Adım atması gereken Türk devletidir
"Kürt sorununu yaratan PKK ve Kürt Özgürlük Hareketi değildir. PKK, Kürt sorununun çözümsüzlüğü nedeniyle tarih sahnesine çıkmış, inkar ve imha politikalarına karşı mücadele ederek hem Kürt sorununun çözümünü gündeme koymuş hem de sorunun çözüm zeminini olgunlaştırmıştır" denilen deklarasyonda Kürt sorununda çözüm için adım atması ve sorunu çözüme kavuşturması gerekenin Türk devleti olduğu ifade edildi.
KCK deklarasyonunda şunlar kaydedildi: "İktidarlar Kürt sorununu çözmediği takdirde, Kürt halkı kendi örgütlü gücüyle kendi çözümünü kendisi yaratmaya çalışacak; özgür ve demokratik yaşamını sağlayana kadar, bedeli ne olursa olsun, mücadelesini sürdürecektir.
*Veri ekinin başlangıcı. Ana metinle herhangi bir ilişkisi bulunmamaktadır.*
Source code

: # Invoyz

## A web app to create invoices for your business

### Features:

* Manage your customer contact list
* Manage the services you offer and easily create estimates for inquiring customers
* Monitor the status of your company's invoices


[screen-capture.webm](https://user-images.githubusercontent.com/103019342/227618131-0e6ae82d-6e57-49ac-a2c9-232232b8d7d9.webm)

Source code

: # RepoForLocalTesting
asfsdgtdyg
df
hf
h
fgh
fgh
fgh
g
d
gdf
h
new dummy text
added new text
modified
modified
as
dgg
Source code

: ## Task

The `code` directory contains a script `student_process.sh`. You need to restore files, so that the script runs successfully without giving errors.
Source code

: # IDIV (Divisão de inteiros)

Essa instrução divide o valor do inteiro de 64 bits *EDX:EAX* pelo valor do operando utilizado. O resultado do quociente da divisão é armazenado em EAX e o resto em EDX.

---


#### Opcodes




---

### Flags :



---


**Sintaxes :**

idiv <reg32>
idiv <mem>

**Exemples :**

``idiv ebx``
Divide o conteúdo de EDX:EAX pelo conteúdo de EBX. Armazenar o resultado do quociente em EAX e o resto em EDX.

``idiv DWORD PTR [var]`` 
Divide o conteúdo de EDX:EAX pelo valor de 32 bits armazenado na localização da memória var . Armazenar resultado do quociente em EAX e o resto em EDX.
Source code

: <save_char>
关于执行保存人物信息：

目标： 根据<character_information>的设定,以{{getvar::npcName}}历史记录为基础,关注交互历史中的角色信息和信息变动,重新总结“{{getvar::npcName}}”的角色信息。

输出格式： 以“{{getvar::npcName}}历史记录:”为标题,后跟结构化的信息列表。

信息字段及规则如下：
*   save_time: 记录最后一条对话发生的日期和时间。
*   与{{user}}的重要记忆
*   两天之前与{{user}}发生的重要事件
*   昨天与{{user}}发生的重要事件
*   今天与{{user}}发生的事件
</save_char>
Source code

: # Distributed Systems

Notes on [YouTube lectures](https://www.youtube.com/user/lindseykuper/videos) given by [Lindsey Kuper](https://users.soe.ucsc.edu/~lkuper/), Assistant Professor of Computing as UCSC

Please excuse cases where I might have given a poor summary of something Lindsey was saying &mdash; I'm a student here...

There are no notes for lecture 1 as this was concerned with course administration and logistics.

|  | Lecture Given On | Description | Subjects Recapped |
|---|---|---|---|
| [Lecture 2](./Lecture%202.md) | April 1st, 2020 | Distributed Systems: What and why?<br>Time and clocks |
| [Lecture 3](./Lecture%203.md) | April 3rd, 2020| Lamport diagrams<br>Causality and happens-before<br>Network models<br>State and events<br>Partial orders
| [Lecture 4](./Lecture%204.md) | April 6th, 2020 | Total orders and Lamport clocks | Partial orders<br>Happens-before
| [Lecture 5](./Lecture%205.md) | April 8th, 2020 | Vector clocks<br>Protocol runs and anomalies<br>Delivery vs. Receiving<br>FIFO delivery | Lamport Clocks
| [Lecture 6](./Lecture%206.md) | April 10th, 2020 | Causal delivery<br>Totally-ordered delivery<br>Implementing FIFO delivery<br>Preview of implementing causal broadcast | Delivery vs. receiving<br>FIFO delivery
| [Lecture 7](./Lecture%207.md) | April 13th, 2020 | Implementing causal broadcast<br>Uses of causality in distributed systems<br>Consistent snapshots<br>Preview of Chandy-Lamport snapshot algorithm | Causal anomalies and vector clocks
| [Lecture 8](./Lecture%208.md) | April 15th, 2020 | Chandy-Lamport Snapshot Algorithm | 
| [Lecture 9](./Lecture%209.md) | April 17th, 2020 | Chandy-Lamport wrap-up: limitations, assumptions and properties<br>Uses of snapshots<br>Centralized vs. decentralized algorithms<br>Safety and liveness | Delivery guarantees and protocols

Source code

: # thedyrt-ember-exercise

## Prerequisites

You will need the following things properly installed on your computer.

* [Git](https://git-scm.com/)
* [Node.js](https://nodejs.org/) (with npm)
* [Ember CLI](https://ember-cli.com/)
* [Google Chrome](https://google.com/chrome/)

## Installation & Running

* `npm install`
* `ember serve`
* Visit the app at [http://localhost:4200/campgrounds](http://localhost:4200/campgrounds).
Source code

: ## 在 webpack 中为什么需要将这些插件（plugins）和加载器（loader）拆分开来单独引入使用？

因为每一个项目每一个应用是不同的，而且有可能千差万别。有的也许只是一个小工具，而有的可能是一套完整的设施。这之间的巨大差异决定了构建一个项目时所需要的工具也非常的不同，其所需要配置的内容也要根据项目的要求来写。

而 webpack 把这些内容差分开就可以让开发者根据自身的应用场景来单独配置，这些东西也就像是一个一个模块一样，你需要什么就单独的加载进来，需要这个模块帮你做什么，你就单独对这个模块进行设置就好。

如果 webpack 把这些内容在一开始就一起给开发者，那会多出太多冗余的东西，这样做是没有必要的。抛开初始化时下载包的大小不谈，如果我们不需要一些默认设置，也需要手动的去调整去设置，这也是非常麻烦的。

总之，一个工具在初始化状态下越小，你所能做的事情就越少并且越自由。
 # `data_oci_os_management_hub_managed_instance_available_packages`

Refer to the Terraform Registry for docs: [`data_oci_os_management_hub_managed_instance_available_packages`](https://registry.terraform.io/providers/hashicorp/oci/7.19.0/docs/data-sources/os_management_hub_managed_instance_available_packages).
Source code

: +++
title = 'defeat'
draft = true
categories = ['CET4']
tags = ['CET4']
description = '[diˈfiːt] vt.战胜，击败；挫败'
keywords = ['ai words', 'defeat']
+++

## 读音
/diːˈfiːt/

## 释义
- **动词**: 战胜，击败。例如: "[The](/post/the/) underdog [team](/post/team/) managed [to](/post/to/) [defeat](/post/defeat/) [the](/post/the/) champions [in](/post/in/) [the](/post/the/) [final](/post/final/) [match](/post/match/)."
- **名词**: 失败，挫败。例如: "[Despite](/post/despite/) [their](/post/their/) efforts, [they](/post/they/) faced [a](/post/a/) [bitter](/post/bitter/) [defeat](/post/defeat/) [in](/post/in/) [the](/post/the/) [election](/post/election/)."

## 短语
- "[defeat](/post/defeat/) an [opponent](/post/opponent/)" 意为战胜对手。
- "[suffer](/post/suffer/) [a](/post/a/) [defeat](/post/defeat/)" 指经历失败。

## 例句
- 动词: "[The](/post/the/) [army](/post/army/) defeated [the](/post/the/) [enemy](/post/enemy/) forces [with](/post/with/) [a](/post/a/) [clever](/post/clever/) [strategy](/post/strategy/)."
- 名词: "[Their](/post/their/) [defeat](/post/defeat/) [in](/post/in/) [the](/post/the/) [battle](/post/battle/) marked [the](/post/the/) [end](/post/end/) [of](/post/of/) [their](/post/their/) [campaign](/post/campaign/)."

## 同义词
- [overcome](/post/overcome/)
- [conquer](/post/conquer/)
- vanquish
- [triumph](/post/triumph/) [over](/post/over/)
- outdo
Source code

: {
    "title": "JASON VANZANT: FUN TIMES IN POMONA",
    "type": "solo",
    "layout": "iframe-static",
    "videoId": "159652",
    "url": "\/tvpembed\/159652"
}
Kürt sorununun çözümsüzlüğü ortamında hiç kimse Kürt halkından ve Özgürlük Hareketi’nden farklı bir tutum takınmasını beklememelidir. Ancak Türk devleti ne bizzat çözüm için adım atmakta, ne de Kürt’ün kendi çözümünü sağlamasına tahammül göstermektedir. Kürt karşıtı ittifaklar temelinde halkın özgürlük özlemini ezme politikası bırakılıp Kürtlerle ittifaka dayalı bir politika benimsenmediği müddetçe Türk devletinin bu kısırdöngüden çıkması mümkün değildir.
Öcalan'ın sağlık ve güvenliği
Kürt Özgürlük Hareketi olarak, Kürt sorununun çözümsüzlüğü nedeniyle zorunlu olarak savaşa başvurduğumuz bilinmektedir. Tarih de kanıtlamıştır ki, Türkiye'de barış Kürt sorununun çözümü, ancak bu çözümün sağlanmasında önemli rol oynayacak Kürt Halk Önderi’nin özgürleşmesiyle gerçekleşebilecektir. Önder APO, Türkiye halklarıyla Kürt halkı arasındaki en temel köprüdür. Önder APO Kürt sorununun çözümü konusunda en makul yaklaşımları göstermiş, ancak bu yaklaşımları karşılık bulmamış, aksine Önder APO ağır tecrit altına alınmıştır.
İmralı’daki değerlendirmeleri nedeniyle darbecilerin Önder APO'ya oldukça öfkeli olduğu bilinmesine rağmen, halkımızın Önder APO'nun sağlığı ve güvenliği konusunda en doğal hakkı olan ailesi ve avukatlarıyla görüşme talebi dahi yerine getirilmemiştir. Bu acil talebin karşılanmaması, varlığı inkar edilen halkımıza karşı bir tutum olduğu gibi, Kürt sorununun demokratik siyasal yollardan çözümü konusunda hala bir zihniyet ve politikaya sahip olunmadığının da kanıtı olmaktadır. Demokratik siyasal çözümden yana olanların en başta Önder APO’ya başvurmaları gerekirken, Önder APO üzerindeki bu ağır tecrit esas olarak da demokratik siyasal çözüm üzerindeki tecrittir."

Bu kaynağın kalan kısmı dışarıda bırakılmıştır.